One of the compositional goals I set myself with this Nocturne was to translate basic electronic music processes into music for acoustic instruments. So the playing techniques and musical ideas often emulate the familiar electric guitar effects of delay (echo), filtering, looping and flanging. A particular focus was the idea of digital delay (not used electronically in the piece, but emulated entirely acoustically by the players!) used as a means of generating a variety of cross-rhythms. Different groups of instruments (or sometimes one instrument within its own part) are called upon to play at different pulse speeds simultaneously--in some cases there are effectively four different meters running at the same time.
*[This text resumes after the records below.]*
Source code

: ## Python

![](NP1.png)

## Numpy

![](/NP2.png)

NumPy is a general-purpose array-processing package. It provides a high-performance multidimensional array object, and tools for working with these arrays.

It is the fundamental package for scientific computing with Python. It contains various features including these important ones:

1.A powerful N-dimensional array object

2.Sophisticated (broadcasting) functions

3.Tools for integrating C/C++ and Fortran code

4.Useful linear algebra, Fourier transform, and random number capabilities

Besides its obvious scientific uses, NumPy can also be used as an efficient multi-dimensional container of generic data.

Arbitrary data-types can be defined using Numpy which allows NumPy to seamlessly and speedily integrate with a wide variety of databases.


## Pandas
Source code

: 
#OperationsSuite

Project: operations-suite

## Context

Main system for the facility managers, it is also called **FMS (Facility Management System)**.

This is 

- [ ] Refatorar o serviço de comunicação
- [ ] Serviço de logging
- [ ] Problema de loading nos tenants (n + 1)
The music is essentially monolithic (and often quite simplistic) in nature, and is concerned primarily with harmony, rhythm and timbre. A variety of playing techniques is employed, some of which are standard, others less so. For example, extensive use is made of tone colour transformations to simulate a filter or tone-control. The players achieve this by gradually varying the plucking location along the length of the string. They are also called upon to play with a range of additional techniques including tambora (a combination of "drumming"; and string resonance), pizzicato (muting the struck while plucking it), harmonics, and even bowing the guitar with a cello bow!
The work's title conjoins the idea of a "night" piece (more restless than restful) with a programmatic aspect which is so obvious it hardly needs mentioning--only to say that I was writing the piece two ideas became associated in my mind: the strong reaction I had to seeing the global warming documentary An Inconvenient Truth and the childrens' nursery rhyme that seemed to grow organically out of the music I was writing and which is quoted in full towards the end of the piece.
The piece is dedicated to my good friend Laurence Crane, great composer and bona fide dude.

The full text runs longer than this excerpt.